Au Tchad, de nombreux jeunes créent des opportunités économiques en développant leur propre entreprise, avec l’appui des autorités locales et des partenaires au développement. Pour accroître l’impact de leur activité, certains se forment aux outils numériques. Avec passion et créativité, ils partagent leur parcours et leurs rêves.

Il est 6 heures du matin.
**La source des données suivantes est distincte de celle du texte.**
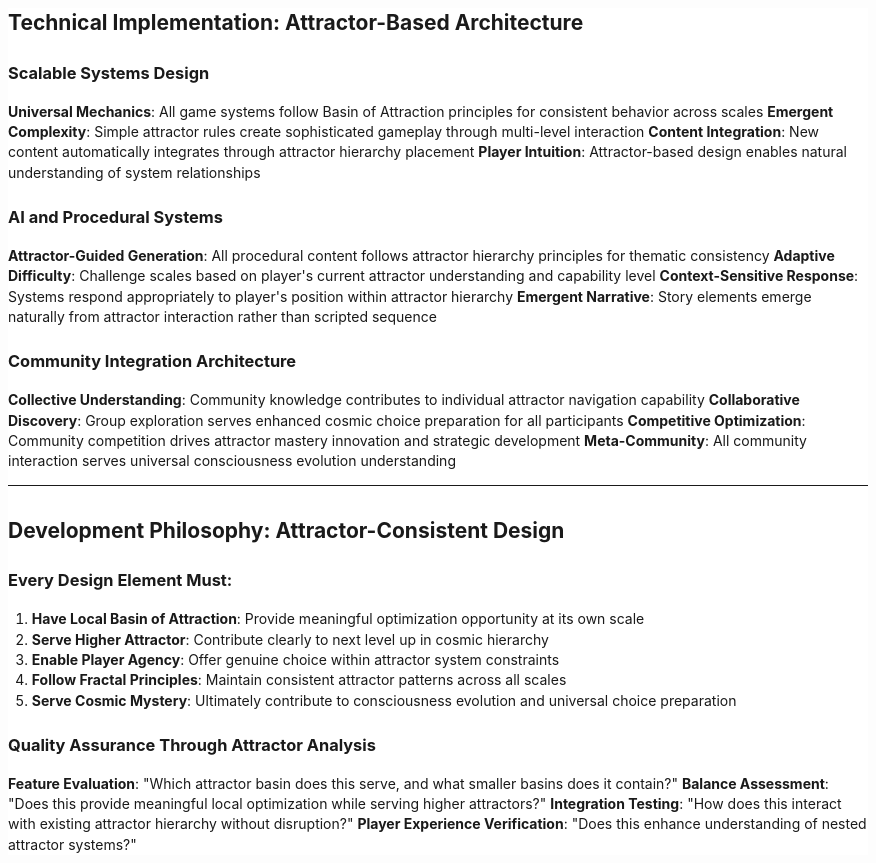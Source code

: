 
## Technical Implementation: Attractor-Based Architecture

### Scalable Systems Design
**Universal Mechanics**: All game systems follow Basin of Attraction principles for consistent behavior across scales
**Emergent Complexity**: Simple attractor rules create sophisticated gameplay through multi-level interaction
**Content Integration**: New content automatically integrates through attractor hierarchy placement
**Player Intuition**: Attractor-based design enables natural understanding of system relationships

### AI and Procedural Systems
**Attractor-Guided Generation**: All procedural content follows attractor hierarchy principles for thematic consistency
**Adaptive Difficulty**: Challenge scales based on player's current attractor understanding and capability level
**Context-Sensitive Response**: Systems respond appropriately to player's position within attractor hierarchy
**Emergent Narrative**: Story elements emerge naturally from attractor interaction rather than scripted sequence

### Community Integration Architecture
**Collective Understanding**: Community knowledge contributes to individual attractor navigation capability
**Collaborative Discovery**: Group exploration serves enhanced cosmic choice preparation for all participants
**Competitive Optimization**: Community competition drives attractor mastery innovation and strategic development
**Meta-Community**: All community interaction serves universal consciousness evolution understanding

---

## Development Philosophy: Attractor-Consistent Design

### Every Design Element Must:
1. **Have Local Basin of Attraction**: Provide meaningful optimization opportunity at its own scale
2. **Serve Higher Attractor**: Contribute clearly to next level up in cosmic hierarchy
3. **Enable Player Agency**: Offer genuine choice within attractor system constraints
4. **Follow Fractal Principles**: Maintain consistent attractor patterns across all scales
5. **Serve Cosmic Mystery**: Ultimately contribute to consciousness evolution and universal choice preparation

### Quality Assurance Through Attractor Analysis
**Feature Evaluation**: "Which attractor basin does this serve, and what smaller basins does it contain?"
**Balance Assessment**: "Does this provide meaningful local optimization while serving higher attractors?"
**Integration Testing**: "How does this interact with existing attractor hierarchy without disruption?"
**Player Experience Verification**: "Does this enhance understanding of nested attractor systems?"
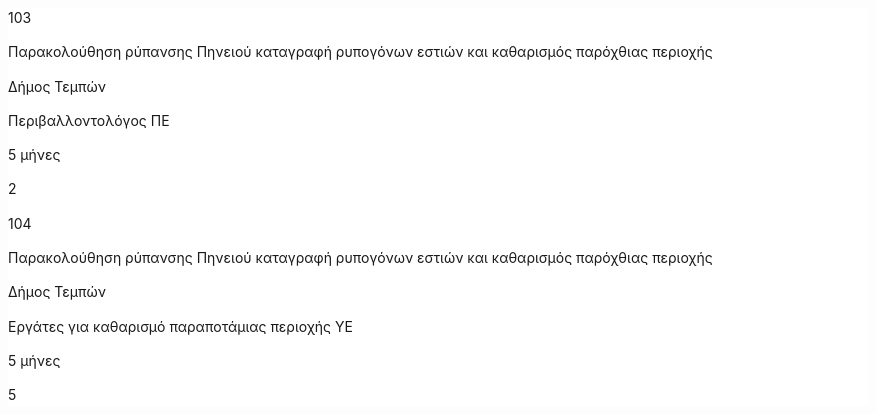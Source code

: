 103

</td>
<td width="265">

Παρακολούθηση ρύπανσης Πηνειού καταγραφή ρυπογόνων εστιών και καθαρισμός παρόχθιας περιοχής

</td>
<td width="99">

Δήμος Τεμπών

</td>
<td width="132">

Περιβαλλοντολόγος ΠΕ

</td>
<td width="91">

5 μήνες

</td>
<td colspan="2" width="74">

2

</td>
</tr>
<tr>
<td width="2"></td>
<td colspan="2" width="71">

104

</td>
<td width="265">

Παρακολούθηση ρύπανσης Πηνειού καταγραφή ρυπογόνων εστιών και καθαρισμός παρόχθιας περιοχής

</td>
<td width="99">

Δήμος Τεμπών

</td>
<td width="132">

Εργάτες για καθαρισμό παραποτάμιας περιοχής ΥΕ

</td>
<td width="91">

5 μήνες

</td>
<td colspan="2" width="74">

5

</td>
</tr>
<tr>
<td width="2"></td>
<td colspan="2" width="71">
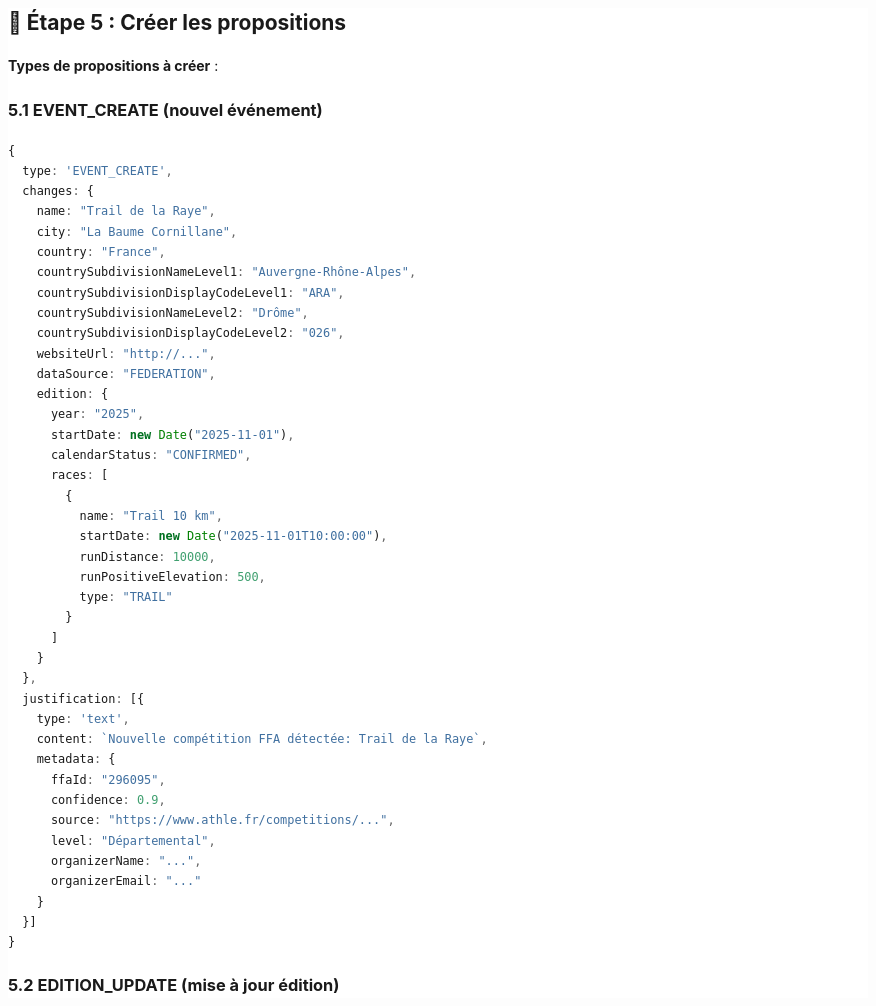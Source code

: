 ## 🔧 Étape 5 : Créer les propositions

**Types de propositions à créer** :

### 5.1 EVENT_CREATE (nouvel événement)

```typescript
{
  type: 'EVENT_CREATE',
  changes: {
    name: "Trail de la Raye",
    city: "La Baume Cornillane",
    country: "France",
    countrySubdivisionNameLevel1: "Auvergne-Rhône-Alpes",
    countrySubdivisionDisplayCodeLevel1: "ARA",
    countrySubdivisionNameLevel2: "Drôme",
    countrySubdivisionDisplayCodeLevel2: "026",
    websiteUrl: "http://...",
    dataSource: "FEDERATION",
    edition: {
      year: "2025",
      startDate: new Date("2025-11-01"),
      calendarStatus: "CONFIRMED",
      races: [
        {
          name: "Trail 10 km",
          startDate: new Date("2025-11-01T10:00:00"),
          runDistance: 10000,
          runPositiveElevation: 500,
          type: "TRAIL"
        }
      ]
    }
  },
  justification: [{
    type: 'text',
    content: `Nouvelle compétition FFA détectée: Trail de la Raye`,
    metadata: {
      ffaId: "296095",
      confidence: 0.9,
      source: "https://www.athle.fr/competitions/...",
      level: "Départemental",
      organizerName: "...",
      organizerEmail: "..."
    }
  }]
}
```

### 5.2 EDITION_UPDATE (mise à jour édition)
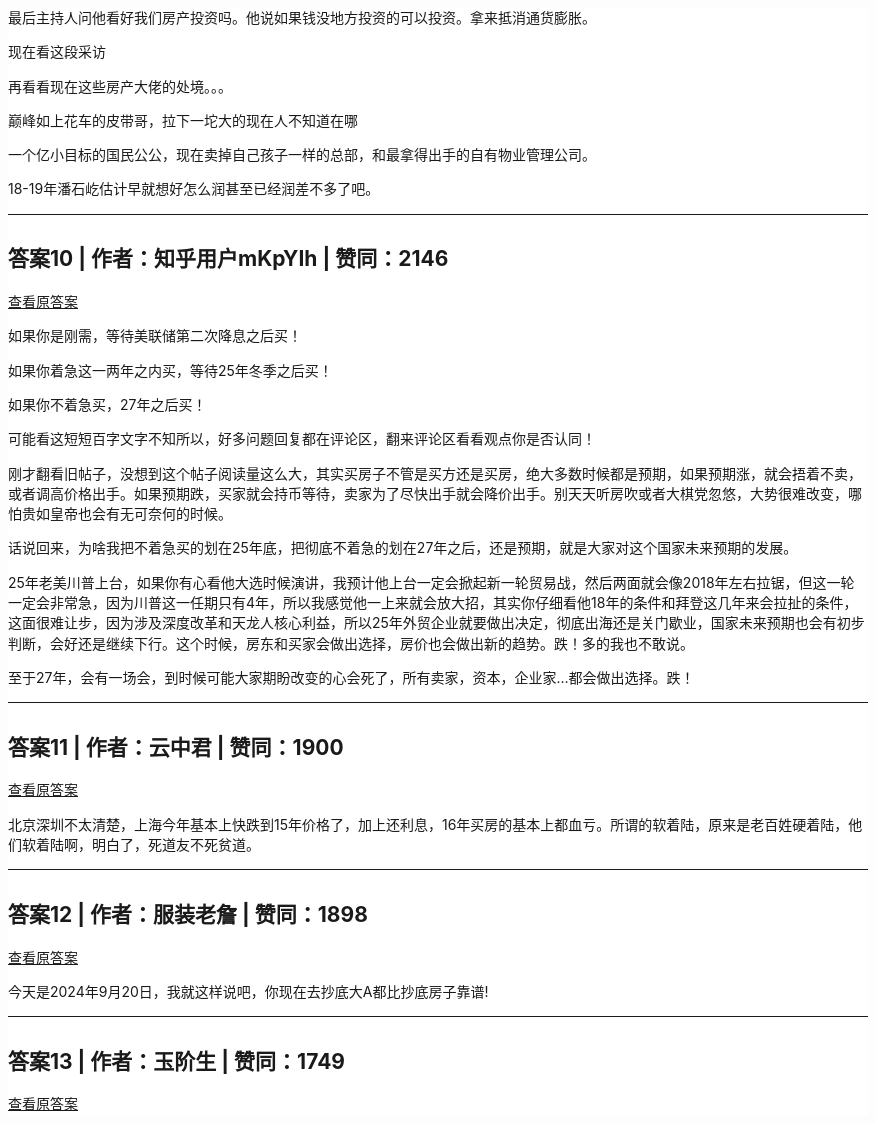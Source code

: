 最后主持人问他看好我们房产投资吗。他说如果钱没地方投资的可以投资。拿来抵消通货膨胀。

现在看这段采访

再看看现在这些房产大佬的处境。。。

巅峰如上花车的皮带哥，拉下一坨大的现在人不知道在哪

一个亿小目标的国民公公，现在卖掉自己孩子一样的总部，和最拿得出手的自有物业管理公司。

18-19年潘石屹估计早就想好怎么润甚至已经润差不多了吧。

---

## 答案10 | 作者：知乎用户mKpYIh | 赞同：2146

[查看原答案](https://www.zhihu.com/question/665475682/answer/3629230178)

如果你是刚需，等待美联储第二次降息之后买！

如果你着急这一两年之内买，等待25年冬季之后买！

如果你不着急买，27年之后买！

可能看这短短百字文字不知所以，好多问题回复都在评论区，翻来评论区看看观点你是否认同！

刚才翻看旧帖子，没想到这个帖子阅读量这么大，其实买房子不管是买方还是买房，绝大多数时候都是预期，如果预期涨，就会捂着不卖，或者调高价格出手。如果预期跌，买家就会持币等待，卖家为了尽快出手就会降价出手。别天天听房吹或者大棋党忽悠，大势很难改变，哪怕贵如皇帝也会有无可奈何的时候。

话说回来，为啥我把不着急买的划在25年底，把彻底不着急的划在27年之后，还是预期，就是大家对这个国家未来预期的发展。

25年老美川普上台，如果你有心看他大选时候演讲，我预计他上台一定会掀起新一轮贸易战，然后两面就会像2018年左右拉锯，但这一轮一定会非常急，因为川普这一任期只有4年，所以我感觉他一上来就会放大招，其实你仔细看他18年的条件和拜登这几年来会拉扯的条件，这面很难让步，因为涉及深度改革和天龙人核心利益，所以25年外贸企业就要做出决定，彻底出海还是关门歇业，国家未来预期也会有初步判断，会好还是继续下行。这个时候，房东和买家会做出选择，房价也会做出新的趋势。跌！多的我也不敢说。

至于27年，会有一场会，到时候可能大家期盼改变的心会死了，所有卖家，资本，企业家…都会做出选择。跌！

---

## 答案11 | 作者：云中君 | 赞同：1900

[查看原答案](https://www.zhihu.com/question/665475682/answer/3633288903)

北京深圳不太清楚，上海今年基本上快跌到15年价格了，加上还利息，16年买房的基本上都血亏。所谓的软着陆，原来是老百姓硬着陆，他们软着陆啊，明白了，死道友不死贫道。

---

## 答案12 | 作者：服装老詹 | 赞同：1898

[查看原答案](https://www.zhihu.com/question/665475682/answer/3630799573)

今天是2024年9月20日，我就这样说吧，你现在去抄底大A都比抄底房子靠谱!

---

## 答案13 | 作者：玉阶生 | 赞同：1749

[查看原答案](https://www.zhihu.com/question/665475682/answer/3634580081)
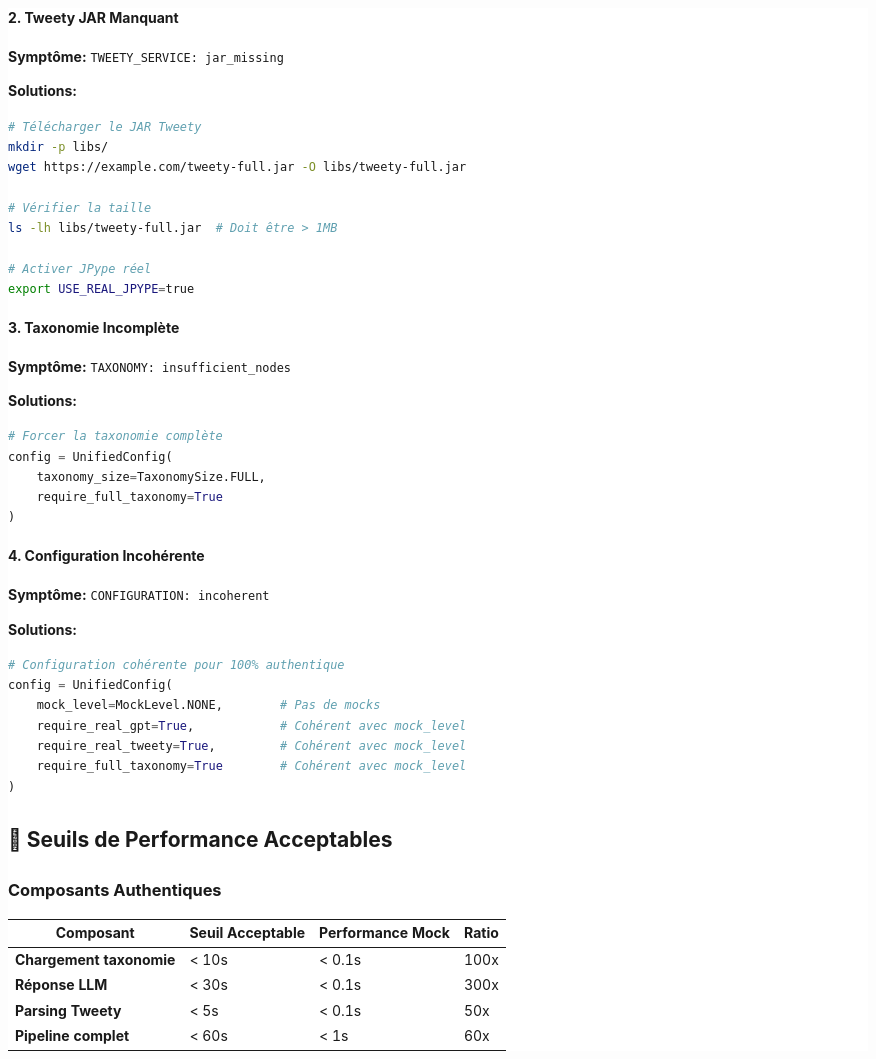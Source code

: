 #### 2. Tweety JAR Manquant

**Symptôme:** `TWEETY_SERVICE: jar_missing`

**Solutions:**
```bash
# Télécharger le JAR Tweety
mkdir -p libs/
wget https://example.com/tweety-full.jar -O libs/tweety-full.jar

# Vérifier la taille
ls -lh libs/tweety-full.jar  # Doit être > 1MB

# Activer JPype réel
export USE_REAL_JPYPE=true
```

#### 3. Taxonomie Incomplète

**Symptôme:** `TAXONOMY: insufficient_nodes`

**Solutions:**
```python
# Forcer la taxonomie complète
config = UnifiedConfig(
    taxonomy_size=TaxonomySize.FULL,
    require_full_taxonomy=True
)
```

#### 4. Configuration Incohérente

**Symptôme:** `CONFIGURATION: incoherent`

**Solutions:**
```python
# Configuration cohérente pour 100% authentique
config = UnifiedConfig(
    mock_level=MockLevel.NONE,        # Pas de mocks
    require_real_gpt=True,            # Cohérent avec mock_level
    require_real_tweety=True,         # Cohérent avec mock_level
    require_full_taxonomy=True        # Cohérent avec mock_level
)
```

## 🎯 Seuils de Performance Acceptables

### Composants Authentiques

| Composant | Seuil Acceptable | Performance Mock | Ratio |
|-----------|------------------|------------------|--------|
| **Chargement taxonomie** | < 10s | < 0.1s | 100x |
| **Réponse LLM** | < 30s | < 0.1s | 300x |
| **Parsing Tweety** | < 5s | < 0.1s | 50x |
| **Pipeline complet** | < 60s | < 1s | 60x |
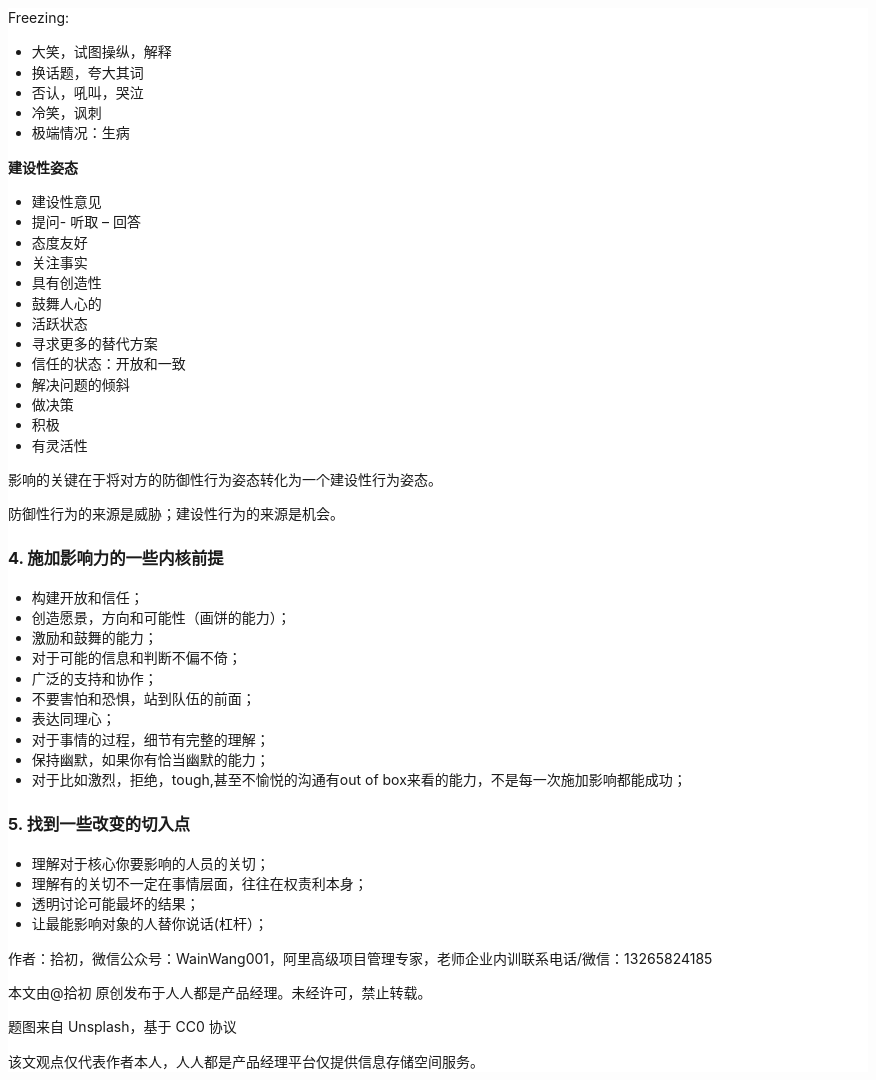 Freezing:

*   大笑，试图操纵，解释
*   换话题，夸大其词
*   否认，吼叫，哭泣
*   冷笑，讽刺
*   极端情况：生病

**建设性姿态**

*   建设性意见
*   提问- 听取 – 回答
*   态度友好
*   关注事实
*   具有创造性
*   鼓舞人心的
*   活跃状态
*   寻求更多的替代方案
*   信任的状态：开放和一致
*   解决问题的倾斜
*   做决策
*   积极
*   有灵活性

影响的关键在于将对方的防御性行为姿态转化为一个建设性行为姿态。

防御性行为的来源是威胁；建设性行为的来源是机会。

### 4\. 施加影响力的一些内核前提

*   构建开放和信任；
*   创造愿景，方向和可能性（画饼的能力）；
*   激励和鼓舞的能力；
*   对于可能的信息和判断不偏不倚；
*   广泛的支持和协作；
*   不要害怕和恐惧，站到队伍的前面；
*   表达同理心；
*   对于事情的过程，细节有完整的理解；
*   保持幽默，如果你有恰当幽默的能力；
*   对于比如激烈，拒绝，tough,甚至不愉悦的沟通有out of box来看的能力，不是每一次施加影响都能成功；

### 5\. 找到一些改变的切入点

*   理解对于核心你要影响的人员的关切；
*   理解有的关切不一定在事情层面，往往在权责利本身；
*   透明讨论可能最坏的结果；
*   让最能影响对象的人替你说话(杠杆）；

作者：拾初，微信公众号：WainWang001，阿里高级项目管理专家，老师企业内训联系电话/微信：13265824185

本文由@拾初 原创发布于人人都是产品经理。未经许可，禁止转载。

题图来自 Unsplash，基于 CC0 协议

该文观点仅代表作者本人，人人都是产品经理平台仅提供信息存储空间服务。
La silhouette fine d’Aboubacar, du haut de son mètre 80, zigzague habilement, tuyau d’arrosage à la main, entre les plants de courges de sa petite ferme maraîchère.

Le jeune agriculteur a décidé de construire sa vie sur ce terrain vaste et aride, situés à quelques kilomètres de la ville de Moussoro, chef-lieu de la province du Bahr El Gazel. Aboubakar n’a que 25 ans, mais il a déjà tout vécu, ou presque. Arrêter l’école à 15 ans, faute de moyens, oser divers commerces de fortune, partir sur les routes du désert comme manœuvre sur les camions de marchandise, chercheur d’or, tenancier de cabine wifi dans les zones aurifères, l’exil en Lybie et en Centrafrique…

Il y a deux ans, le jeune homme est revenu pour s’établir avec ses économies sur sa terre natale. Se lancer seul dans l’agriculture ne fut pas simple. Il a pu compter sur le soutien de son entourage, de la commune et du projet PAMELOT de la GIZ pour développer son initiative et en faire son gagne-pain.

Aperçu de Moussoro

Les provinces du Barh el Gazel et du Kanem sont affectés par une insécurité alimentaire et nutritionnelle chronique, aggravée par les effets du changement climatique. Pourtant, les deux provinces possèdent des potentiels utiles au développement économique :

Malgré ces atouts, beaucoup de choses restent à faire : les activités économiques de la région sont actuellement limitées et les populations ont peu d’opportunités de diversification de leurs activités. L’absence de filets sociaux les rend vulnérables à la décapitalisation forcée du bétail ou à l’endettement.

Dans ce contexte, les jeunes sont parmi les premiers à souffrir de manque d’opportunités et d’un avenir incertain.

Selon le maire de Moussoro :

De nombreux jeunes n’ont pas d’emploi. Ils peuvent être rejetés par la famille, car considérés comme oisifs. Sans aucune activité, ils ne rapportent rien… Cela amène ces jeunes-là à quitter leur communauté, avec tous les dangers de l’exil. Ils prennent le risque de se rendre en Europe ou en Libye, d’autres partent dans les zones d’orpaillage au Tchad. C’est dangereux, certains ne reviennent jamais… S’ils restent ici, ils sont désœuvrés, ils n’arrivent pas à développer une activité, et ils peuvent tomber dans la délinquance. »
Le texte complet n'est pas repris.